Top of RAW DATA
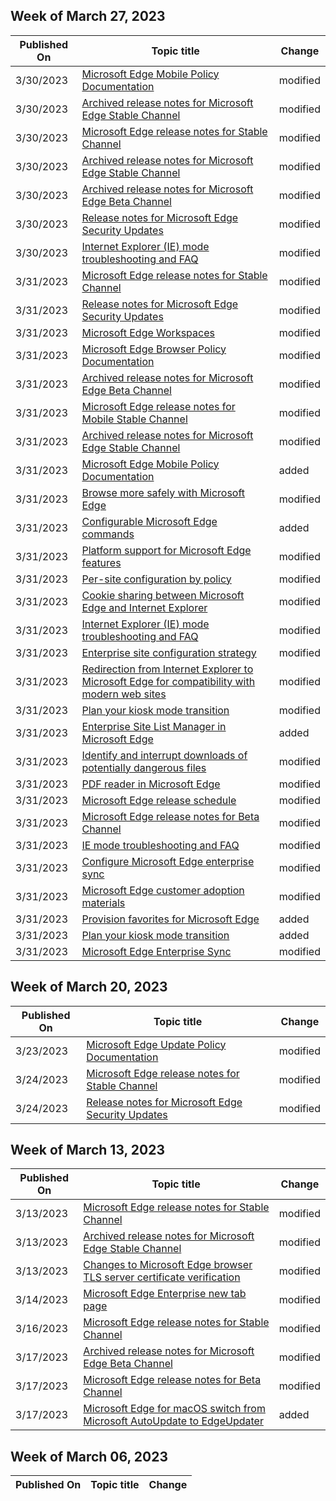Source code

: <!-- This file is generated automatically each week. Changes made to this file will be overwritten.-->



## Week of March 27, 2023


| Published On |Topic title | Change |
|------|------------|--------|
| 3/30/2023 | [Microsoft Edge Mobile Policy Documentation](/DeployEdge/microsoft-edge-mobile-policies) | modified |
| 3/30/2023 | [Archived release notes for Microsoft Edge Stable Channel](/DeployEdge/microsoft-edge-relnote-archive-stable-channel) | modified |
| 3/30/2023 | [Microsoft Edge release notes for Stable Channel](/DeployEdge/microsoft-edge-relnote-stable-channel) | modified |
| 3/30/2023 | [Archived release notes for Microsoft Edge Stable Channel](/DeployEdge/microsoft-edge-relnote-archive-mobile-stable-channel) | modified |
| 3/30/2023 | [Archived release notes for Microsoft Edge Beta Channel](/DeployEdge/microsoft-edge-relnote-archive-beta-channel) | modified |
| 3/30/2023 | [Release notes for Microsoft Edge Security Updates](/DeployEdge/microsoft-edge-relnotes-security) | modified |
| 3/30/2023 | [Internet Explorer (IE) mode troubleshooting and FAQ](/DeployEdge/edge-ie-mode-faq) | modified |
| 3/31/2023 | [Microsoft Edge release notes for Stable Channel](/DeployEdge/microsoft-edge-relnote-stable-channel) | modified |
| 3/31/2023 | [Release notes for Microsoft Edge Security Updates](/DeployEdge/microsoft-edge-relnotes-security) | modified |
| 3/31/2023 | [Microsoft Edge Workspaces](/DeployEdge/microsoft-edge-workspaces) | modified |
| 3/31/2023 | [Microsoft Edge Browser Policy Documentation](/DeployEdge/microsoft-edge-policies) | modified |
| 3/31/2023 | [Archived release notes for Microsoft Edge Beta Channel](/DeployEdge/microsoft-edge-relnote-archive-beta-channel) | modified |
| 3/31/2023 | [Microsoft Edge release notes for Mobile Stable Channel](/DeployEdge/microsoft-edge-relnote-mobile-stable-channel) | modified |
| 3/31/2023 | [Archived release notes for Microsoft Edge Stable Channel](/DeployEdge/microsoft-edge-relnote-archive-stable-channel) | modified |
| 3/31/2023 | [Microsoft Edge Mobile Policy Documentation](/DeployEdge/microsoft-edge-mobile-policies) | added |
| 3/31/2023 | [Browse more safely with Microsoft Edge](/DeployEdge/microsoft-edge-security-browse-safer) | modified |
| 3/31/2023 | [Configurable Microsoft Edge commands](/DeployEdge/edge-learnmore-configurable-edge-commands) | added |
| 3/31/2023 | [Platform support for Microsoft Edge features](/DeployEdge/microsoft-edge-platform-feature-matrix) | modified |
| 3/31/2023 | [Per-site configuration by policy](/DeployEdge/per-site-configuration-by-policy) | modified |
| 3/31/2023 | [Cookie sharing between Microsoft Edge and Internet Explorer](/DeployEdge/edge-ie-mode-add-guidance-cookieshare) | modified |
| 3/31/2023 | [Internet Explorer (IE) mode troubleshooting and FAQ](/DeployEdge/edge-ie-mode-faq) | modified |
| 3/31/2023 | [Enterprise site configuration strategy](/DeployEdge/edge-ie-mode-sitelist) | modified |
| 3/31/2023 | [Redirection from Internet Explorer to Microsoft Edge for compatibility with modern web sites](/DeployEdge/edge-learnmore-neededge) | modified |
| 3/31/2023 | [Plan your kiosk mode transition](/DeployEdge/microsoft-edge-kiosk-mode-transition-plan) | modified |
| 3/31/2023 | [Enterprise Site List Manager in Microsoft Edge ](/DeployEdge/edge-ie-mode-site-list-manager) | added |
| 3/31/2023 | [Identify and interrupt downloads of potentially dangerous files](/DeployEdge/microsoft-edge-security-downloads-interruptions) | modified |
| 3/31/2023 | [PDF reader in Microsoft Edge](/DeployEdge/microsoft-edge-pdf) | modified |
| 3/31/2023 | [Microsoft Edge release schedule](/DeployEdge/microsoft-edge-release-schedule) | modified |
| 3/31/2023 | [Microsoft Edge release notes for Beta Channel](/DeployEdge/microsoft-edge-relnote-beta-channel) | modified |
| 3/31/2023 | [IE mode troubleshooting and FAQ](/DeployEdge/edge-ie-mode-faq) | modified |
| 3/31/2023 | [Configure Microsoft Edge enterprise sync](/DeployEdge/microsoft-edge-enterprise-sync) | modified |
| 3/31/2023 | [Microsoft Edge customer adoption materials](/DeployEdge/microsoft-edge-customer-adoption-kit) | modified |
| 3/31/2023 | [Provision favorites for Microsoft Edge](/DeployEdge/edge-learnmore-provision-favorites) | added |
| 3/31/2023 | [Plan your kiosk mode transition](/DeployEdge/microsoft-edge-kiosk-mode-transition-plan) | added |
| 3/31/2023 | [Microsoft Edge Enterprise Sync](/DeployEdge/microsoft-edge-enterprise-sync) | modified |


## Week of March 20, 2023


| Published On |Topic title | Change |
|------|------------|--------|
| 3/23/2023 | [Microsoft Edge Update Policy Documentation](/DeployEdge/microsoft-edge-update-policies) | modified |
| 3/24/2023 | [Microsoft Edge release notes for Stable Channel](/DeployEdge/microsoft-edge-relnote-stable-channel) | modified |
| 3/24/2023 | [Release notes for Microsoft Edge Security Updates](/DeployEdge/microsoft-edge-relnotes-security) | modified |


## Week of March 13, 2023


| Published On |Topic title | Change |
|------|------------|--------|
| 3/13/2023 | [Microsoft Edge release notes for Stable Channel](/DeployEdge/microsoft-edge-relnote-stable-channel) | modified |
| 3/13/2023 | [Archived release notes for Microsoft Edge Stable Channel](/DeployEdge/microsoft-edge-relnote-archive-stable-channel) | modified |
| 3/13/2023 | [Changes to Microsoft Edge browser TLS server certificate verification](/DeployEdge/microsoft-edge-security-cert-verification) | modified |
| 3/14/2023 | [Microsoft Edge Enterprise new tab page](/DeployEdge/microsoft-edge-enterprise-ntp) | modified |
| 3/16/2023 | [Microsoft Edge release notes for Stable Channel](/DeployEdge/microsoft-edge-relnote-stable-channel) | modified |
| 3/17/2023 | [Archived release notes for Microsoft Edge Beta Channel](/DeployEdge/microsoft-edge-relnote-archive-beta-channel) | modified |
| 3/17/2023 | [Microsoft Edge release notes for Beta Channel](/DeployEdge/microsoft-edge-relnote-beta-channel) | modified |
| 3/17/2023 | [Microsoft Edge for macOS switch from Microsoft AutoUpdate to EdgeUpdater](/DeployEdge/edge-learnmore-edgeupdater-for-macos) | added |


## Week of March 06, 2023


| Published On |Topic title | Change |
|------|------------|--------|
Bottom of RAW DATA
ASSIGNMENT
Using the data above, return each line that includes the word "March".

SOLUTION TO THIS EXERCISE
## Week of March 27, 2023
## Week of March 20, 2023
## Week of March 13, 2023
## Week of March 06, 2023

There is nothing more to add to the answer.